Final Notes for January 31, 2018 DFT meeting

08 Feb 2018

Final Notes for January 31, 2018 DFT meeting  (Gary Berg-Cross and Clair Austin)

This was an organizational meeting to discuss topics for P11 DFT session as well as setting a time for the February Virtual Meeting:

(Friday Feb 16th same time 10 EST and 3 CET.)

Attendees

Gary Berg-Cross

Mike Conlon

Raphael Ritz

Thomas Zastrow

Stuart Chalk

Claire Austin

 

This was an organizational meeting to prepare for a February Meeting and P-11. Among the topics discussed

 

1. P11 Status, plans and related efforts

There is 1 session planned for RDA P-11 in Berlin – a regular DFT IG meeting although presentations at other sessions are possible. (Simo Hodson will be there but will he be able to attend a DFT session?) For some we may need remote participation. Gary thought we might try a panel discussion.

 

There is no joint meeting planned with VSIG although some potential work is possible. Gary may talk with co-chairs on plans ( Adam Shepard and perhaps Simon Cox who has some supported work.)

 

There is a NIST big data effort and apparently a IEEE pre-conference we might be

involved with – Claire indicated that she is aware of this effort.

 

2. Update on terminologies

There have been a modest number of additions to the vocabulary on the Term Tool (TeD-T- see http://smw-rda.esc.rzg.mpg.de/index.php/Main_Page) by Gary

Updates to vocabularies are still ongoing including input from recent 6 word exercise.

Other potiential sources include items from Larry's C2CAMP briefing (see below), Mapping the Landscape IG , and perhaps Vocab-services.

There are also terms from the chairs collab meeting.

 

C2CAMP examples include:

  • Science Ecosystem

  • digital object model

  • tightly associated metadata

  • Object typing

  • Mapping services

  • Global Digital Object Cloud

  • virtually aggregated digital objects,

  • Solution Space

  • etc.

 

We need definitions for these as well as from other RDA groups. Gary will contact

Larry to see if he has any to offer.

Gary also thought that we might update“core” and provide some visualizations of these o help understand and communicate the expanding RDA message.

 

3. International Research Data Management (IRiDiuM) Glossary

Collaboration with IRIDIUM may also provide some terms. We are open to sharing/expansion. IRiDiuM is developed and maintained by CASRAI in collaboration with CODATA. The glossary is found in a wiki at http://dictionary.casrai.org/Category:Research_Data_Domain . The development of new terms and definitions takes place in an online Forum. In both cases, the history is preserved and discussion threads are made public. The workflow has been modified this year for greater efficiency and tighter deadlines.

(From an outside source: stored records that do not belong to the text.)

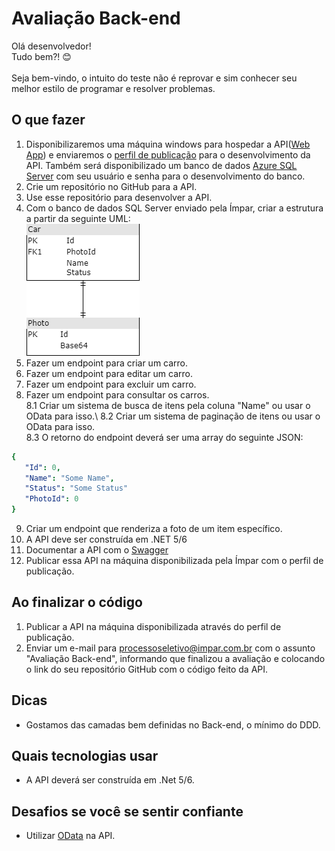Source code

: # Avaliação Back-end
Olá desenvolvedor!\
Tudo bem?! 😊\
\
Seja bem-vindo, o intuito do teste não é reprovar e sim conhecer seu melhor estilo de programar e resolver problemas.

## O que fazer
1. Disponibilizaremos uma máquina windows para hospedar a API([Web App](https://docs.microsoft.com/pt-br/aspnet/core/web-api/?WT.mc_id=dotnet-35129-website&view=aspnetcore-6.0)) e enviaremos o [perfil de publicação](https://docs.microsoft.com/pt-br/visualstudio/deployment/quickstart-deploy-aspnet-web-app?view=vs-2022&tabs=import-profile) para o desenvolvimento da API. Também será disponibilizado um banco de dados [Azure SQL Server](https://docs.microsoft.com/pt-br/azure/azure-sql/azure-sql-iaas-vs-paas-what-is-overview?view=azuresql) com seu usuário e senha para o desenvolvimento do banco.
2. Crie um repositório no GitHub para a API.
3. Use esse repositório para desenvolver a API.
4. Com o banco de dados SQL Server enviado pela Ímpar, criar a estrutura a partir da seguinte UML:\
![UML](uml.png)
5. Fazer um endpoint para criar um carro.
6. Fazer um endpoint para editar um carro.
7. Fazer um endpoint para excluir um carro.
8. Fazer um endpoint para consultar os carros.\
8.1 Criar um sistema de busca de itens pela coluna "Name" ou usar o OData para isso.\ 
8.2 Criar um sistema de paginação de itens ou usar o OData para isso.\
8.3 O retorno do endpoint deverá ser uma array do seguinte JSON:
  ```yaml
  {
     "Id": 0,
     "Name": "Some Name",
     "Status": "Some Status"
     "PhotoId": 0
  }
  ```
9. Criar um endpoint que renderiza a foto de um item específico.
10. A API deve ser construída em .NET 5/6
11. Documentar a API com o [Swagger](https://docs.microsoft.com/en-us/aspnet/core/tutorials/web-api-help-pages-using-swagger?view=aspnetcore-6.0)
12. Publicar essa API na máquina disponibilizada pela Ímpar com o perfil de publicação.

## Ao finalizar o código
1. Publicar a API na máquina disponibilizada através do perfil de publicação.
2. Enviar um e-mail para processoseletivo@impar.com.br com o assunto "Avaliação Back-end", informando que finalizou a avaliação e colocando o link do seu repositório GitHub com o código feito da API. 

## Dicas
* Gostamos das camadas bem definidas no Back-end, o mínimo do DDD.

## Quais tecnologias usar
* A API deverá ser construída em .Net 5/6.

## Desafios se você se sentir confiante
* Utilizar [OData](https://docs.microsoft.com/en-us/odata/overview) na API.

The first IRiDiuM expert panel review cycle developed 69 new terms and definitions last summer. Thirty-nine of these were moved into the glossary, while 30 that had received public comment were carried forward into the 2nd review cycle for further work in February, 2018. Once the latter are finalized, additional terms submitted from various groups will be added to the 2nd review cycle for work in March. See, for example, Appendix 2.
 

4. Other sources of terms and definitions

NIST's Big Data Interoperability Framework WG has developed definitions for , https://bigdatawg.nist.gov/home.php . ISO Standards also often include terms and definitions.
 

There was a group discussion for a process for keeping up with terms and the need for a registry. One phenomena is that some terms require alternate definitions in different contexts.

How do we handle that?

Claire observed that it is difficult to keep up with various groups that develop short lists of terms and definitions for their immediate needs.

It would be useful if they had an easy place to turn to see if definitions already exist.

Mike Conlon suggested a registry like Ontobee.com, but for data management terms and concepts.

He suggested we need a master site for data vocabularies.

A question was, is this in scope for RDA and DFT?

Raphael thought that integration efforts are our strength so

we may be a good place to start a discussion of this.

 

Based on these 2 discussions Gary proposed 2 actions:

  1. Discuss developing a process to resolve this problem of alternate definitions and how can groups cooperate on vocabulary development.

  2. Discuss developing a registry for data management vocabularies.

 

Each person should think of who to invite to the February. meeting for a larger discussion of these actions.

 

  1. Enhancements to the Term Tool and plans for additions

 

Thomas briefed this and asked if we should have a new version of the vocabulary for Plenary. Should it V 1.5 or 2.0?

 

A recurring questions concerns term PIDs and their granularity. Do we one for every term as now in Version 1. Maybe that is not needed because can we use anchors on the page which has the IP..

(The old version would stay there, but new versions would operate with a page ID and anchors. It is easier to use just 1 PID and anchor the others.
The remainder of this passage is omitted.